In the final set of outcome analyses, we created a composite score for breath-holding and CO2 persistence by adding the two dichotomized variables to form three groups: low persistence (low persistence on both tasks; n = 24), average persistence (high persistence on one of the tasks; n = 35), and high persistence (high persistence on both tasks; n = 22). Continuous abstinence rates at 7 days were 16.6%, 28.6%, and 59.1% across the respective groups and dropped to 4.1%, 20.6%, and 36.4%, respectively, by 28 days. These outcomes are shown in Figure 1. Proportional hazards models conducted using dummy codes for persistence group and controlling for significant covariates (FTND, years of education, and having a history of MDD) indicated that those low in persistence had 3.27 times higher risk of lapsing during follow-up relative to those with high persistence, p = .006. Those with low persistence had 1.29 times greater risk of lapsing relative to those with average persistence, a difference that was not significant, p = .411. However, those with average persistence still had 2.54 times the risk of lapsing relative to those with high persistence (p = .011).

Figure 1.
Plot of the survival probability of participants in the days following a quit attempt, by persistence group.


An increased level of scientific attention has focused on better understanding the nature of early lapse to smoking. Emerging work suggests that early lapsers may be characterized by a tendency toward negative affect during nicotine withdrawal and by an inability to tolerate such negative affect (Brown et al., 2005). Building from such research, our aim was to replicate and extend past research on distress tolerance and early smoking lapse by exploring whether prequit persistence on physical and psychological challenge tasks would be significantly associated with reduced risk of lapsing, using a prospective design.

Consistent with expectation, greater breath-holding duration and CO2 persistence were associated singularly with a significantly lower risk of smoking lapse following an unaided quit attempt. These effects were above and beyond the risk associated with levels of nicotine dependence, education, and history of MDD. These results suggest that distress tolerance and task persistence may operate independently of risk factors such as nicotine dependence and depressive history. Thus, smoking cessation interventions designed to affect distress tolerance may complement the effects of more traditional pharmacological approaches using nicotine replacement that are intended to ameliorate nicotine withdrawal.

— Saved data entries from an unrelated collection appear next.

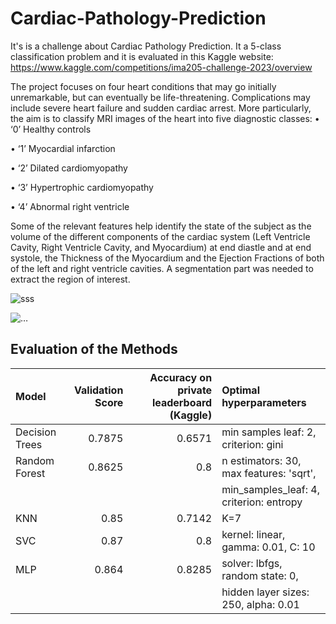 # Cardiac-Pathology-Prediction
It's is a challenge about Cardiac Pathology Prediction. It a 5-class classification problem and it is evaluated in this Kaggle website: https://www.kaggle.com/competitions/ima205-challenge-2023/overview

The project focuses on four heart conditions that may go initially unremarkable, but can eventually be life-threatening. Complications may include
severe heart failure and sudden cardiac arrest. More particularly, the aim is to classify MRI images of the heart into five diagnostic classes:
• ‘0’ Healthy controls

• ‘1’ Myocardial infarction

• ‘2’ Dilated cardiomyopathy

• ‘3’ Hypertrophic cardiomyopathy

• ‘4’ Abnormal right ventricle

Some of the relevant features help identify the state of the subject as the volume of the
different components of the cardiac system (Left Ventricle Cavity, Right Ventricle Cavity, and
Myocardium) at end diastle and at end systole, the Thickness of the Myocardium and the Ejection
Fractions of both of the left and right ventricle cavities. A segmentation part was needed to extract the region of interest.

![sss](https://github.com/souheib1/Cardiac-Pathology-Prediction/assets/73786465/90841386-68e0-453b-9442-1cb4d887a0fd)

![…](https://github.com/souheib1/Cardiac-Pathology-Prediction/assets/73786465/d2d80c8b-b9ee-44ae-98ad-01edd2c51f50)

## Evaluation of the Methods

| Model          | Validation Score | Accuracy on private leaderboard (Kaggle) | Optimal hyperparameters                       |
|:---------------|-----------------:|-----------------------------------------:|:---------------------------------------------|
| Decision Trees |           0.7875 |                                   0.6571 | min samples leaf: 2, criterion: gini          |
| Random Forest  |           0.8625 |                                   0.8    | n estimators: 30, max features: 'sqrt',      |
|                |                  |                                        | min_samples_leaf: 4, criterion: entropy      |
| KNN            |           0.85   |                                   0.7142 | K=7                                          |
| SVC            |           0.87   |                                   0.8    | kernel: linear, gamma: 0.01, C: 10           |
| MLP            |           0.864  |                                   0.8285 | solver: lbfgs, random state: 0,              |
|                |                  |                                        | hidden layer sizes: 250, alpha: 0.01        |






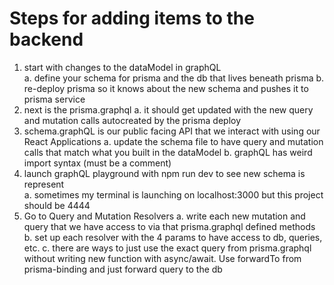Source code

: # Steps for adding items to the backend
1. start with changes to the dataModel in graphQL  
    a. define your schema for prisma and the db that lives beneath prisma
    b. re-deploy prisma so it knows about the new schema and pushes it to prisma service
2. next is the prisma.graphql
    a. it should get updated with the new query and mutation calls autocreated by the prisma deploy
3. schema.graphQL is our public facing API that we interact with using our React Applications
    a. update the schema file to have query and mutation calls that match what you built in the dataModel
    b. graphQL has weird import syntax (must be a comment)
4. launch graphQL playground with npm run dev to see new schema is represent    
    a. sometimes my terminal is launching on localhost:3000 but this project should be 4444
5. Go to Query and Mutation Resolvers
    a. write each new mutation and query that we have access to via that prisma.graphql defined methods
    b. set up each resolver with the 4 params to have access to db, queries, etc. 
    c. there are ways to just use the exact query from prisma.graphql without writing new function with async/await. Use forwardTo from prisma-binding and just forward query to the db
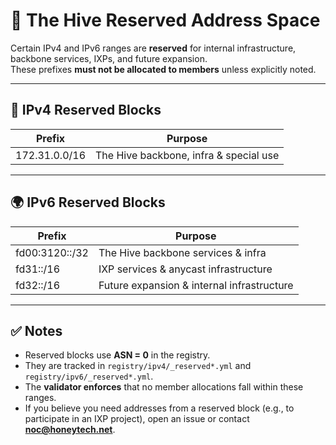 # 🛑 The Hive Reserved Address Space

Certain IPv4 and IPv6 ranges are **reserved** for internal infrastructure, backbone services, IXPs, and future expansion.  
These prefixes **must not be allocated to members** unless explicitly noted.

---

## 📡 IPv4 Reserved Blocks

| Prefix          | Purpose                                |
|-----------------|----------------------------------------|
| 172.31.0.0/16   | The Hive backbone, infra & special use |

---

## 🌍 IPv6 Reserved Blocks

| Prefix            | Purpose                                    |
|-------------------|--------------------------------------------|
| fd00:3120::/32    | The Hive backbone services & infra         |
| fd31::/16         | IXP services & anycast infrastructure      |
| fd32::/16         | Future expansion & internal infrastructure |

---

## ✅ Notes

- Reserved blocks use **ASN = 0** in the registry.  
- They are tracked in `registry/ipv4/_reserved*.yml` and `registry/ipv6/_reserved*.yml`.  
- The **validator enforces** that no member allocations fall within these ranges.  
- If you believe you need addresses from a reserved block (e.g., to participate in an IXP project), open an issue or contact **noc@honeytech.net**.

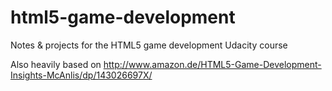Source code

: # html5-game-development
Notes &amp; projects for the HTML5 game development Udacity course

Also heavily based on http://www.amazon.de/HTML5-Game-Development-Insights-McAnlis/dp/143026697X/
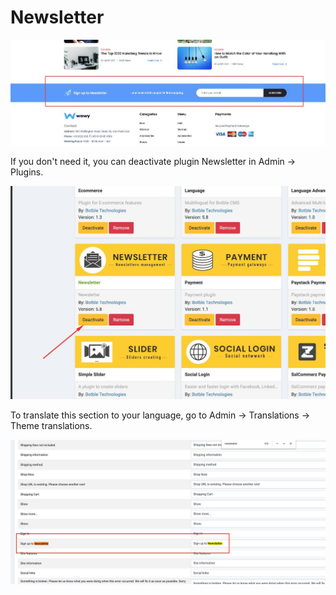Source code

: # Newsletter

![Image](./images/newsletter-1.jpeg)

If you don't need it, you can deactivate plugin Newsletter in Admin -> Plugins.

![Image](./images/newsletter-2.jpeg)

To translate this section to your language, go to Admin -> Translations -> Theme translations.

![Image](./images/newsletter-3.jpeg)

In contrast to expectation, the PASAT was not a significant predictor of early smoking lapse. This finding does not replicate that observed using the PASAT in the earlier study by Brown et al. (2002). Additionally, Brandon et al. (2003) found that persistence to a different psychological challenge, mirror tracing, prospectively predicted time to smoking lapse. At this time, further work is needed to sort out the specificity of task persistence under physical and/or psychological challenges in relation to smoking outcome.

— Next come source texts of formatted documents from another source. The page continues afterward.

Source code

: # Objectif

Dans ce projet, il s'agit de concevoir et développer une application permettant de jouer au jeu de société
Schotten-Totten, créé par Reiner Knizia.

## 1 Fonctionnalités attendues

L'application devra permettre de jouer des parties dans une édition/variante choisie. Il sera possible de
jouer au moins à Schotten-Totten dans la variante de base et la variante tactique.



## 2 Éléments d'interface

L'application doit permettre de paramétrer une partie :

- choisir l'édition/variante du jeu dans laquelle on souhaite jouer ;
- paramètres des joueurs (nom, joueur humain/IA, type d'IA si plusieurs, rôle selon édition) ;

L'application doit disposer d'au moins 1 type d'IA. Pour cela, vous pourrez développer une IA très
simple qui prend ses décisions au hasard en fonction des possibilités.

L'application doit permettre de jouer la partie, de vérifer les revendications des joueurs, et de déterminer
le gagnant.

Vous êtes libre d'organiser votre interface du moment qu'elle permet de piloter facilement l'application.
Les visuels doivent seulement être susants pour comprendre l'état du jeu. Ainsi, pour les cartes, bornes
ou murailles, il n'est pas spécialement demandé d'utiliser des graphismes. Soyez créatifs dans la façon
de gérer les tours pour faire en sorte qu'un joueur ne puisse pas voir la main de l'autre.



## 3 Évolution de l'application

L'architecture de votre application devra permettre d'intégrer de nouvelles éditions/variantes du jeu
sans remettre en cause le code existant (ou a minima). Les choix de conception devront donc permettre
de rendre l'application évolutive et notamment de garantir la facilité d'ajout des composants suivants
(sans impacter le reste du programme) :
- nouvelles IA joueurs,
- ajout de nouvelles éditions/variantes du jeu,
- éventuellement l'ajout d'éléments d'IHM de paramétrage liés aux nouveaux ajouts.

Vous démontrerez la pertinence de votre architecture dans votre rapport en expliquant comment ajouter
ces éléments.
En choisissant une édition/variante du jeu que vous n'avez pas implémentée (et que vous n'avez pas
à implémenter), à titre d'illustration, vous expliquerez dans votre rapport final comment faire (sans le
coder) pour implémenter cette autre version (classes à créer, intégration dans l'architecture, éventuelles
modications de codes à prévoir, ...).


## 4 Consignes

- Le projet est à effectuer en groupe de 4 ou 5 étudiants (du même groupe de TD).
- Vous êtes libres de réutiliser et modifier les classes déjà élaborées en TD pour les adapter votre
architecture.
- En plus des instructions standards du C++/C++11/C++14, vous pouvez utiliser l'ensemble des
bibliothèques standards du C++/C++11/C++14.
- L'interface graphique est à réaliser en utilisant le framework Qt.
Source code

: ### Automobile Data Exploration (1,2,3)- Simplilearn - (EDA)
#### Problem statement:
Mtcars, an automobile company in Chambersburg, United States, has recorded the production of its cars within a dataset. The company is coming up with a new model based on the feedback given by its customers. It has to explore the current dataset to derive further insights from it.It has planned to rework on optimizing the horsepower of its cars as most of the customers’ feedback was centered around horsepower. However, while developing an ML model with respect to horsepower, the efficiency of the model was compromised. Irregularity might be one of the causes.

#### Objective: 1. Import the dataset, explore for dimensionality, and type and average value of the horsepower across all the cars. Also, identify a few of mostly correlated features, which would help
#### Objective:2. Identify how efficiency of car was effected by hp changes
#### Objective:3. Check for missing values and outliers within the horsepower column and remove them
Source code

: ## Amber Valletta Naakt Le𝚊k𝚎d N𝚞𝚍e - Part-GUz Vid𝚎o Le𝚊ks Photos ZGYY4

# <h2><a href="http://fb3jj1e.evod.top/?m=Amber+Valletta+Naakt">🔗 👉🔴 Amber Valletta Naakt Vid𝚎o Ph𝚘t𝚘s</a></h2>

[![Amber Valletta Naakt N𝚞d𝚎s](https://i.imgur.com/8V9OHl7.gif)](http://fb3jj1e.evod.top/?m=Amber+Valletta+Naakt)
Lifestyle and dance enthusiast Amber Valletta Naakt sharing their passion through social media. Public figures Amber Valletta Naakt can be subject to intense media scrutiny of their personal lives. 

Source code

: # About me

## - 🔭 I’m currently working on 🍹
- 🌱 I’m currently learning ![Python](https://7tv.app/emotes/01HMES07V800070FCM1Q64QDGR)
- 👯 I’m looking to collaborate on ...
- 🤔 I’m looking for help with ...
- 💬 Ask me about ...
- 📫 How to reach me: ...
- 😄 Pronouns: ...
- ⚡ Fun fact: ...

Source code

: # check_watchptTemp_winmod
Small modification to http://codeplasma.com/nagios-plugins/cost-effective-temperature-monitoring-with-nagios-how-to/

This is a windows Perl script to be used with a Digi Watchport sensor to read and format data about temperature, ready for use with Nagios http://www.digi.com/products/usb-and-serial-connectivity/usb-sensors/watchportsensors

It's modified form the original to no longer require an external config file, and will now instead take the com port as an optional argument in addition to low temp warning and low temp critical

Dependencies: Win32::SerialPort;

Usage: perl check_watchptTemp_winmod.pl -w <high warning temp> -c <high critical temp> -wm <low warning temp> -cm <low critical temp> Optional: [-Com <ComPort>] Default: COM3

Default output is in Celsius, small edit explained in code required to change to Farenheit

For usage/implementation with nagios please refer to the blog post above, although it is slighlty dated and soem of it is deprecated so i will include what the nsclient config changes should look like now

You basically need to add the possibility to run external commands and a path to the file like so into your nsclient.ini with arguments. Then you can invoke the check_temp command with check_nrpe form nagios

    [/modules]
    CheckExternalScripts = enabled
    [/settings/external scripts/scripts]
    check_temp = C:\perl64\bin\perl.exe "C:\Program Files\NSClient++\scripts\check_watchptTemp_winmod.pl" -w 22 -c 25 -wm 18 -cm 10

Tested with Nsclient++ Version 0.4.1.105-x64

A follow-up analysis was completed to further evaluate the unique associations between breath-holding duration, CO2 persistence, and smoking outcomes in one model. In this analysis, high breath-holding persistence remained a significant predictor of smoking lapse, and the effect of high CO2 persistence (similar magnitude of an effect) approached traditional levels of statistical significance (p = .08). We then conducted complimentary outcome analyses, categorizing participants on these two challenge tasks as low, medium, or high on task persistence based on being above the median in persistence on none, one, or two of the tasks, respectively. These analyses yielded empirical evidence that smokers low in persistence to these challenge tasks were significantly more likely to lapse during follow-up relative to those with high persistence. No statistically significant effects were evident between those with low persistence and average persistence. These findings indicate that distress tolerance effects are most readily apparent at the high and low ends of a putative distress tolerance continuum.

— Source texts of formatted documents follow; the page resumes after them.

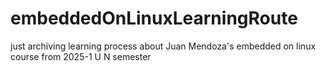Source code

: # embeddedOnLinuxLearningRoute
just archiving learning process about Juan Mendoza's embedded on linux course from 2025-1 U N semester 
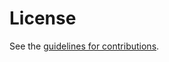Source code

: # License

See the
[guidelines for contributions](https://github.com/emile22/sustainability/blob/main/CONTRIBUTING.md).
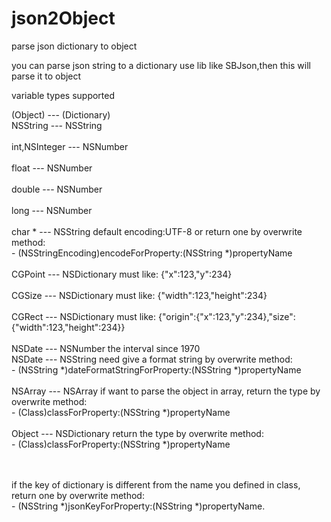 json2Object
===========

parse  json dictionary to object

you can parse json string to a dictionary use lib like SBJson,then this will parse it to object

variable types supported 

(Object)  ---                  (Dictionary) <br>
NSString     ---               NSString  <br><br>
int,NSInteger     ---          NSNumber<br><br>
float              ---         NSNumber<br><br>
double              ---        NSNumber<br><br>
long               ---         NSNumber<br><br>
char *            ---          NSString default encoding:UTF-8 or return one by overwrite method:<br>
                                  - (NSStringEncoding)encodeForProperty:(NSString *)propertyName<br><br>
CGPoint           ---          NSDictionary must like: {"x":123,"y":234}<br><br>
CGSize             ---         NSDictionary must like: {"width":123,"height":234}<br><br>
CGRect            ---          NSDictionary must like: {"origin":{"x":123,"y":234},"size":{"width":123,"height":234}}<br><br>
NSDate             ---         NSNumber the interval since 1970<br>
NSDate             ---         NSString  need give a format string by overwrite method:<br>
                                     - (NSString *)dateFormatStringForProperty:(NSString *)propertyName<br><br>
NSArray           ---          NSArray if want to parse the object in array, return the type by overwrite method:<br>
                                    - (Class)classForProperty:(NSString *)propertyName<br><br>
Object             ---         NSDictionary  return the type by overwrite method:<br>
                                    - (Class)classForProperty:(NSString *)propertyName<br><br><br>
                                    
                                    
if the key of dictionary is different from the name you defined in class, return one by overwrite method:<br>- (NSString *)jsonKeyForProperty:(NSString *)propertyName.
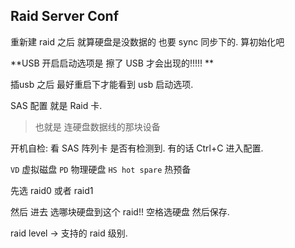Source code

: ## Raid Server Conf

重新建 raid 之后 就算硬盘是没数据的 也要 sync 同步下的. 算初始化吧



**USB 开启启动选项是 擦了 USB 才会出现的!!!!! **

插usb 之后 最好重启下才能看到 usb 启动选项.

SAS 配置 就是 Raid 卡.
> 也就是 连硬盘数据线的那块设备 


开机自检:
看 SAS 阵列卡 是否有检测到.
有的话 Ctrl+C 进入配置.





`VD` 虚拟磁盘
`PD` 物理硬盘
`HS hot spare` 热预备

先选 raid0 或者 raid1

然后 进去 选哪块硬盘到这个 raid!! 空格选硬盘
然后保存.




raid level → 支持的 raid 级别.



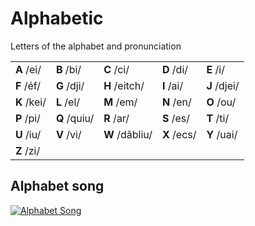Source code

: # Alphabetic

Letters of the alphabet and pronunciation

||||||
|-|-|-|-|-|
|**A** /ei/ |**B** /bi/  |**C** /ci/    |**D** /di/ |**E** /i/   |
|**F** /éf/ |**G** /dji/ |**H** /eitch/ |**I** /ai/ |**J** /djei/|
|**K** /kei/|**L** /el/  |**M** /em/    |**N** /en/ |**O** /ou/  |
|**P** /pi/ |**Q** /quiu/|**R** /ar/    |**S** /es/ |**T** /ti/  |
|**U** /iu/ |**V** /vi/  |**W** /dãbliu/|**X** /ecs/|**Y** /uai/ |
|**Z** /zi/ |            |              |           |            |


## Alphabet song

[![Alphabet Song](../source/img/alphabet.jpg)](https://www.youtube.com/watch?v=n9mSbAoRaLs "Alphabet Song")
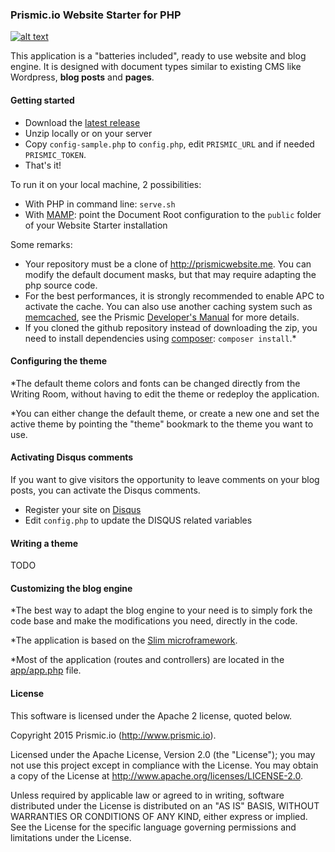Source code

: ### Prismic.io Website Starter for PHP
[![alt text](https://travis-ci.org/prismicio/php-websitestarter.png?branch=master "Travis build")](https://travis-ci.org/prismicio/php-websitestarter)

This application is a "batteries included", ready to use website and blog engine. It is designed with document types similar to existing CMS like Wordpress, **blog posts** and **pages**.

#### Getting started

* Download the [latest release](https://github.com/prismicio/php-websitestarter/releases)
* Unzip locally or on your server
* Copy `config-sample.php` to `config.php`, edit `PRISMIC_URL` and if needed `PRISMIC_TOKEN`.
* That's it!

To run it on your local machine, 2 possibilities:

* With PHP in command line: `serve.sh`
* With [MAMP](https://www.mamp.info/): point the Document Root configuration to the `public` folder of your Website Starter installation

Some remarks:

* Your repository must be a clone of http://prismicwebsite.me. You can modify the default document masks, but that may require adapting the php source code.
* For the best performances, it is strongly recommended to enable APC to activate the cache. You can also use another caching system such as [memcached](http://memcached.org/), see the Prismic [Developer's Manual](https://developers.prismic.io/documentation/VBgeDDYAADMAz2Rw/developers-manual#cache) for more details.
* If you cloned the github repository instead of downloading the zip, you need to install dependencies using [composer](https://getcomposer.org/): `composer install`.*

#### Configuring the theme

*The default theme colors and fonts can be changed directly from the Writing Room, without having to edit the theme or redeploy the application.

*You can either change the default theme, or create a new one and set the active theme by pointing the "theme" bookmark to the theme you want to use.

#### Activating Disqus comments

If you want to give visitors the opportunity to leave comments on your blog posts, you can activate the Disqus comments.

* Register your site on [Disqus](https://disqus.com/admin/create/)
* Edit `config.php` to update the DISQUS related variables

#### Writing a theme

TODO

#### Customizing the blog engine

*The best way to adapt the blog engine to your need is to simply fork the code base and make the modifications
you need, directly in the code.

*The application is based on the [Slim microframework](http://www.slimframework.com/).

*Most of the application (routes and controllers) are located in the [app/app.php](https://github.com/prismicio/blogtemplate/blob/master/app/app.php) file.

#### License

This software is licensed under the Apache 2 license, quoted below.

Copyright 2015 Prismic.io (http://www.prismic.io).

Licensed under the Apache License, Version 2.0 (the "License"); you may not use this project except in compliance with the License. You may obtain a copy of the License at http://www.apache.org/licenses/LICENSE-2.0.

Unless required by applicable law or agreed to in writing, software distributed under the License is distributed on an "AS IS" BASIS, WITHOUT WARRANTIES OR CONDITIONS OF ANY KIND, either express or implied. See the License for the specific language governing permissions and limitations under the License.

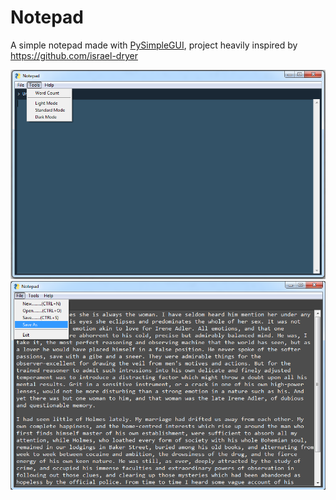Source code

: # Notepad
A simple notepad made with [PySimpleGUI](https://pysimplegui.readthedocs.io/en/latest/), project heavily inspired by https://github.com/israel-dryer

![](screenshots/screenshot01.png)
![](screenshots/screenshot02.png)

It will be useful for future work to identify the mechanisms underlying such effects to further refine our understanding of early lapse processes within a distress tolerance conceptual framework. For example, smokers with low levels of distress tolerance skills may be more highly reactive to the early (interoceptive) signs of nicotine withdrawal and, hence, lapse to smoking sooner than others to help cope with such distress (Baker, Piper et al., 2004). Overall, the present results are consistent with theoretical models of distress tolerance and early smoking lapse (Brown et al., 2005) and suggest that tolerance to distress as evidenced by persistence to laboratory challenge tasks is indeed a clinically relevant process.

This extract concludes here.